I used to look back on the stories a lot after I took down my service permanently. The stories I’d written would be with me forever. When I looked back on them, I remembered the tears I’d shed writing the important scenes and the incessant and urgent thumping of my heart when I was carefully choosing the right words to capture the intensity of a passionate embrace, kiss or look. I recently dug them up again and read through them. It had been a while since I’d dug them up, since I had been busy with life after the ghostwriting service.
It occurred to me that I could no longer feel the way I used to when I had chosen the perfect words to describe all those scenes. My heart did not race. There were no tears building up to the scenes, let alone shed. I could not relate to the characters’ pain and heartache. I could not feel anything at all.
At first, I was somewhat passively terrified, because I used to explore all my emotions thoroughly and experience all my emotions with fiery enthusiasm (but now only a few emotions come and go, and they’re not all that strong). I used to write from the heart when it came to romance. Looking at my most recent attempt at a novel, I am still writing from the heart. It’s just a lot more cynical and realistic, thanks to my new world views, I suppose.
I guess a lot has changed between being fifteen and sixteen.

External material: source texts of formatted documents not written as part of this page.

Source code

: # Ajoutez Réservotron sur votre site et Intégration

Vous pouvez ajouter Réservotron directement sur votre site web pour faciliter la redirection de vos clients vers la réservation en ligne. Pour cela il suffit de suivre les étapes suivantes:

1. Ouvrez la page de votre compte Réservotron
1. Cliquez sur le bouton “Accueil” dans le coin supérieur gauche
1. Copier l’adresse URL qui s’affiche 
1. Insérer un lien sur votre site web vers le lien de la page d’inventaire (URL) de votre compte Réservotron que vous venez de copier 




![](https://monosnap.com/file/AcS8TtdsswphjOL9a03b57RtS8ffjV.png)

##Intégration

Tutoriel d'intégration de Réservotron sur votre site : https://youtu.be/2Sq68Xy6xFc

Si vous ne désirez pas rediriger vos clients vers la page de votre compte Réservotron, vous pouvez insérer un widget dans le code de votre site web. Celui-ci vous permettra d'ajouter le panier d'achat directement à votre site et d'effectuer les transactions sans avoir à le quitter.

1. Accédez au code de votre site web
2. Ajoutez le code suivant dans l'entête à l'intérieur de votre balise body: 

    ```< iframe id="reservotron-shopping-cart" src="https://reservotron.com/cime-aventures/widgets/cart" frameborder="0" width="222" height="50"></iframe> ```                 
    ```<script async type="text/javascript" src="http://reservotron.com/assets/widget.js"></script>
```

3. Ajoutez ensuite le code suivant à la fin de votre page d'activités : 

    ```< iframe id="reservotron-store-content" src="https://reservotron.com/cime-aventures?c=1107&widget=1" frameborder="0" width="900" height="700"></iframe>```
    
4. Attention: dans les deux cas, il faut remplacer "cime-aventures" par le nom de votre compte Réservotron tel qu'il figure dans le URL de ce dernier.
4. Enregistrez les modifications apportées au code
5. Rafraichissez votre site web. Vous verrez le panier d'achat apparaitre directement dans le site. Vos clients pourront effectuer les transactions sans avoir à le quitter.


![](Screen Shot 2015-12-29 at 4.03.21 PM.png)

All I can think of is that I used to enjoy being wildly in love with the people in my life, and now I only find solace in words I use to describe unworldly and unrealistic experiences a banal and boring person like me would never experience. I find it comforting to write about less intense things like short scenes of realistic life-like … wait it doesn’t make sense. I don’t know.
There was a time when I did not write every day like this, and that was the time I was able to go out and fall in love.
P.S. I would not give up writing every day just to fall in love with someone again. Another difference between the ages of fifteen and sixteen.
~Time for bed~
And dreams which slip from my grasp like delicate thread when I try to write about them in my dream journal.